A DIFFERENT KIND OF BEAUTY: SHAY ASHUAL


Once upon a time, fibrous locks served a strictly evolutionary purpose. Our hair was there to cushion our craniums and insulate heat, far before transcending to cosmetic glory when we revised its primary function into a visual one through serums and sprays, mousses and masks, neon dyes, and ungodly levels of heat. Here, Shay Ashual, the New York-based hair- stylist and wig expert, brings us back to the origins, mounting one of his shockingly lifelike creations on a simple wooden stand and letting the soft caramel tendrils arrange themselves as they would naturally.
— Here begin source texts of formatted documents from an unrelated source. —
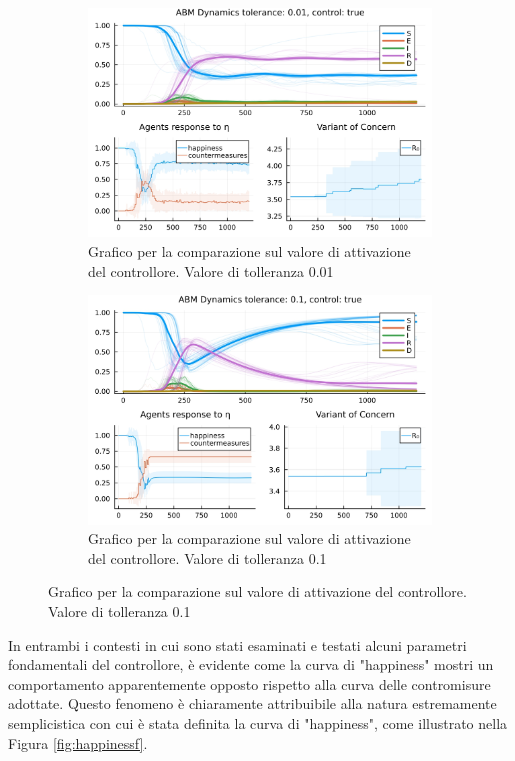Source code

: \begin{figure}[!hb]
\begin{subfigure}[b]{0.45\textwidth}
		\includegraphics[width=\textwidth]{img/SocialNetworkABM_3_TOL.jpg}
		\caption{Grafico per la comparazione sul valore di attivazione del controllore. Valore di tolleranza 0.01}
		\label{fig:comparison_tol_1e-2}
	\end{subfigure}
	\hfill
	\begin{subfigure}[b]{0.45\textwidth}
		\centering
		\includegraphics[width=\textwidth]{img/SocialNetworkABM_4_TOL.jpg}
		\caption{Grafico per la comparazione sul valore di attivazione del controllore. Valore di tolleranza 0.1}
		\label{fig:comparison_tol_1e-1}
	\end{subfigure}
\end{figure}

In entrambi i contesti in cui sono stati esaminati e testati alcuni 
parametri fondamentali del controllore, è evidente come la curva di 
"happiness" mostri un comportamento apparentemente opposto rispetto alla 
curva delle contromisure adottate. Questo fenomeno è chiaramente 
attribuibile alla natura estremamente semplicistica con cui è stata 
definita la curva di "happiness", come illustrato nella Figura 
\ref{fig:happinessf}.

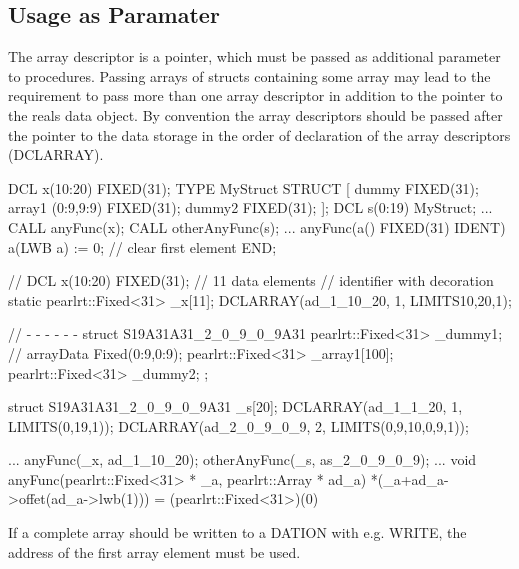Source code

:\subsection{Usage as Paramater}
The array descriptor is a pointer, which must be passed as additional parameter
to procedures. 
Passing arrays of structs containing some array may lead to the requirement
to pass more than one array descriptor in addition to the pointer to the 
reals data object.
By convention the array descriptors should be passed after the pointer to the
data storage in the order of declaration of the array descriptors (DCLARRAY).

\begin{PEARLCode}
DCL x(10:20) FIXED(31); 
TYPE MyStruct STRUCT [
           dummy FIXED(31);
           array1 (0:9,9:9) FIXED(31);
           dummy2 FIXED(31);
           ];
DCL s(0:19) MyStruct;
...
CALL anyFunc(x);
CALL otherAnyFunc(s);
...
anyFunc(a() FIXED(31) IDENT) 
   a(LWB a) := 0;  // clear first element
END;
\end{PEARLCode}

\begin{CppCode}
// DCL x(10:20) FIXED(31); 
 // 11 data elements
 // identifier with decoration
static pearlrt::Fixed<31> _x[11];
DCLARRAY(ad_1_10_20, 1, LIMITS{{10,20,1}});

// - - - - - - 
   struct S19A31A31_2_0_9_0_9A31 {
      pearlrt::Fixed<31> _dummy1;
                       // arrayData Fixed(0:9,0:9);
      pearlrt::Fixed<31> _array1[100]; 
      pearlrt::Fixed<31> _dummy2;
   };

   struct S19A31A31_2_0_9_0_9A31  _s[20]; 
   DCLARRAY(ad_1_1_20, 1, LIMITS({{0,19,1}}));
   DCLARRAY(ad_2_0_9_0_9, 2, LIMITS({{0,9,10},{0,9,1}}));

...
   anyFunc(_x, ad_1_10_20);
   otherAnyFunc(_s, as_2_0_9_0_9);
...
void anyFunc(pearlrt::Fixed<31> * _a,
             pearlrt::Array * ad_a) {
  *(_a+ad_a->offet(ad_a->lwb(1))) =
          (pearlrt::Fixed<31>)(0)
}
\end{CppCode}

If a complete array should be written to a DATION with e.g. WRITE,
the address of the first array element must be used.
“My specialty is making wigs as real as they can be.” Ashual explains. “I wanted something as normal as possible.” In the world of celebrity hair, where Ashual maintains his impressive list of clientele including Karlie Kloss and Scarlett Johansson, the pursuit of normalcy is highly uncommon. Most of the fashion community strives to break free of convention with bold looks, having concluded that convention is synonymous to mediocrity. Ashual disproves this assumption. His work is elegant and intricate, embracing the structural integrity of his materials above all else: “It’s about the quality of the hair, which means as fine as possible and as real as possible.”

In creating a wig, Ashual focuses specifically on customizing the hairline to match his subject’s, while wigmakers tend to the rest of the scalp. This work demands immense focus, precision, and, as you might imagine, time. A single piece by Ashual requires between three to four months to create. “It’s a long-ass process,” he confirms.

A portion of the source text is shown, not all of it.